◆ **TASK REQUIREMENTS**
A set of records appears below. Print them all, word for word.
*** Opening of EXERCISE INPUT ***
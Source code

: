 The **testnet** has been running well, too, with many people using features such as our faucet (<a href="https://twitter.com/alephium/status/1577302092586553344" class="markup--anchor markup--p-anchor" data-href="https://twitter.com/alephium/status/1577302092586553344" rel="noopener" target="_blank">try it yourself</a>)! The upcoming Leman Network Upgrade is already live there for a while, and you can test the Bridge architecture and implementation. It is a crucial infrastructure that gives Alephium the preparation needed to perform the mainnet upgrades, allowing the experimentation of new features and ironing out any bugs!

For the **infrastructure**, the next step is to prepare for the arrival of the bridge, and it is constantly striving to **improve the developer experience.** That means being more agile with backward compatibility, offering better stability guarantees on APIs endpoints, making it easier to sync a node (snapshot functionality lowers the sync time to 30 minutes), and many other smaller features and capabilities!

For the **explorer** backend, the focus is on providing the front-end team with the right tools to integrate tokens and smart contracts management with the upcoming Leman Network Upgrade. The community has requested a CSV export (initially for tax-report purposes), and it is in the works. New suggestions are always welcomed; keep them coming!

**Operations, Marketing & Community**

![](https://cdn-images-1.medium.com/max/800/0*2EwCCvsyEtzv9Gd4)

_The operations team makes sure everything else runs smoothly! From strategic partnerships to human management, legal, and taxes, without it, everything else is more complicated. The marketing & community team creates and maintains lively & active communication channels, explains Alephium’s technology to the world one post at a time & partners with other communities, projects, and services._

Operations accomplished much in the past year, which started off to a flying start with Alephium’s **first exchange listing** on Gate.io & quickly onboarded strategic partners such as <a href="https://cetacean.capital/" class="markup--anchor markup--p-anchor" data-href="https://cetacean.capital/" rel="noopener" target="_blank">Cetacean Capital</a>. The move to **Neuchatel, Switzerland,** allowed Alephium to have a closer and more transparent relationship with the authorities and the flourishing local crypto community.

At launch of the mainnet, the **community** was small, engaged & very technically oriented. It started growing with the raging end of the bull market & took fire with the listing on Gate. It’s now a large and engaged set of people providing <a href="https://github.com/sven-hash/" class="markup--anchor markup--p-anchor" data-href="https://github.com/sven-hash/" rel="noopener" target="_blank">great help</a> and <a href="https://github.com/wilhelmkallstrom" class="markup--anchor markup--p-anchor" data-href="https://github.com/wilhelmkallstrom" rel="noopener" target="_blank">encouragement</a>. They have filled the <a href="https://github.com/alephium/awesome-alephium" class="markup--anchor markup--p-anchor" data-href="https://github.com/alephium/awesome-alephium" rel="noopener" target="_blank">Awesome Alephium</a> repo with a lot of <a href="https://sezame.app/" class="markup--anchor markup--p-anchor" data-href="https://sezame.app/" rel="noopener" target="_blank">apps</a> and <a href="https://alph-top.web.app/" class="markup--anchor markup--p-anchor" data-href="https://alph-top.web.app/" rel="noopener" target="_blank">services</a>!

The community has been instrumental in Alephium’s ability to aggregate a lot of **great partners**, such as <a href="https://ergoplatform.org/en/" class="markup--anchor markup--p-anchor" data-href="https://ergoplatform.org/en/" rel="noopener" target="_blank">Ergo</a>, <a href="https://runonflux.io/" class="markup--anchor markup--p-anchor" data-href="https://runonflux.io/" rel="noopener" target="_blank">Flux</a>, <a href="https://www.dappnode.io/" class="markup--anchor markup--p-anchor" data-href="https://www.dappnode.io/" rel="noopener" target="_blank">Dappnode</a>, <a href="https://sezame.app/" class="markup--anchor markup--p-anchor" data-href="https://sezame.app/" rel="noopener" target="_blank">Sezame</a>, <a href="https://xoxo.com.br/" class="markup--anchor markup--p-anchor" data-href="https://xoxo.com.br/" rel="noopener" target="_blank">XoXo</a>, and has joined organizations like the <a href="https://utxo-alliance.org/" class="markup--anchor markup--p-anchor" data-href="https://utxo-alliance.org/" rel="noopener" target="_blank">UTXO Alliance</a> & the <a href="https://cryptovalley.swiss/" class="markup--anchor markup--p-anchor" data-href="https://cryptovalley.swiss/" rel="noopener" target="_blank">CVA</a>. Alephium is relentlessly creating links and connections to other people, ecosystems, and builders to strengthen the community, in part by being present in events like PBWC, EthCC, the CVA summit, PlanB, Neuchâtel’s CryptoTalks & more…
*** Close of EXERCISE INPUT ***
◆ **SOLUTION TO THIS TASK**
Source code

: The **testnet** has been running well, too, with many people using features such as our faucet (<a href="https://twitter.com/alephium/status/1577302092586553344" class="markup--anchor markup--p-anchor" data-href="https://twitter.com/alephium/status/1577302092586553344" rel="noopener" target="_blank">try it yourself</a>)! The upcoming Leman Network Upgrade is already live there for a while, and you can test the Bridge architecture and implementation. It is a crucial infrastructure that gives Alephium the preparation needed to perform the mainnet upgrades, allowing the experimentation of new features and ironing out any bugs!

For the **infrastructure**, the next step is to prepare for the arrival of the bridge, and it is constantly striving to **improve the developer experience.** That means being more agile with backward compatibility, offering better stability guarantees on APIs endpoints, making it easier to sync a node (snapshot functionality lowers the sync time to 30 minutes), and many other smaller features and capabilities!

For the **explorer** backend, the focus is on providing the front-end team with the right tools to integrate tokens and smart contracts management with the upcoming Leman Network Upgrade. The community has requested a CSV export (initially for tax-report purposes), and it is in the works. New suggestions are always welcomed; keep them coming!

**Operations, Marketing & Community**

![](https://cdn-images-1.medium.com/max/800/0*2EwCCvsyEtzv9Gd4)

_The operations team makes sure everything else runs smoothly! From strategic partnerships to human management, legal, and taxes, without it, everything else is more complicated. The marketing & community team creates and maintains lively & active communication channels, explains Alephium’s technology to the world one post at a time & partners with other communities, projects, and services._

Operations accomplished much in the past year, which started off to a flying start with Alephium’s **first exchange listing** on Gate.io & quickly onboarded strategic partners such as <a href="https://cetacean.capital/" class="markup--anchor markup--p-anchor" data-href="https://cetacean.capital/" rel="noopener" target="_blank">Cetacean Capital</a>. The move to **Neuchatel, Switzerland,** allowed Alephium to have a closer and more transparent relationship with the authorities and the flourishing local crypto community.

At launch of the mainnet, the **community** was small, engaged & very technically oriented. It started growing with the raging end of the bull market & took fire with the listing on Gate. It’s now a large and engaged set of people providing <a href="https://github.com/sven-hash/" class="markup--anchor markup--p-anchor" data-href="https://github.com/sven-hash/" rel="noopener" target="_blank">great help</a> and <a href="https://github.com/wilhelmkallstrom" class="markup--anchor markup--p-anchor" data-href="https://github.com/wilhelmkallstrom" rel="noopener" target="_blank">encouragement</a>. They have filled the <a href="https://github.com/alephium/awesome-alephium" class="markup--anchor markup--p-anchor" data-href="https://github.com/alephium/awesome-alephium" rel="noopener" target="_blank">Awesome Alephium</a> repo with a lot of <a href="https://sezame.app/" class="markup--anchor markup--p-anchor" data-href="https://sezame.app/" rel="noopener" target="_blank">apps</a> and <a href="https://alph-top.web.app/" class="markup--anchor markup--p-anchor" data-href="https://alph-top.web.app/" rel="noopener" target="_blank">services</a>!

The community has been instrumental in Alephium’s ability to aggregate a lot of **great partners**, such as <a href="https://ergoplatform.org/en/" class="markup--anchor markup--p-anchor" data-href="https://ergoplatform.org/en/" rel="noopener" target="_blank">Ergo</a>, <a href="https://runonflux.io/" class="markup--anchor markup--p-anchor" data-href="https://runonflux.io/" rel="noopener" target="_blank">Flux</a>, <a href="https://www.dappnode.io/" class="markup--anchor markup--p-anchor" data-href="https://www.dappnode.io/" rel="noopener" target="_blank">Dappnode</a>, <a href="https://sezame.app/" class="markup--anchor markup--p-anchor" data-href="https://sezame.app/" rel="noopener" target="_blank">Sezame</a>, <a href="https://xoxo.com.br/" class="markup--anchor markup--p-anchor" data-href="https://xoxo.com.br/" rel="noopener" target="_blank">XoXo</a>, and has joined organizations like the <a href="https://utxo-alliance.org/" class="markup--anchor markup--p-anchor" data-href="https://utxo-alliance.org/" rel="noopener" target="_blank">UTXO Alliance</a> & the <a href="https://cryptovalley.swiss/" class="markup--anchor markup--p-anchor" data-href="https://cryptovalley.swiss/" rel="noopener" target="_blank">CVA</a>. Alephium is relentlessly creating links and connections to other people, ecosystems, and builders to strengthen the community, in part by being present in events like PBWC, EthCC, the CVA summit, PlanB, Neuchâtel’s CryptoTalks & more…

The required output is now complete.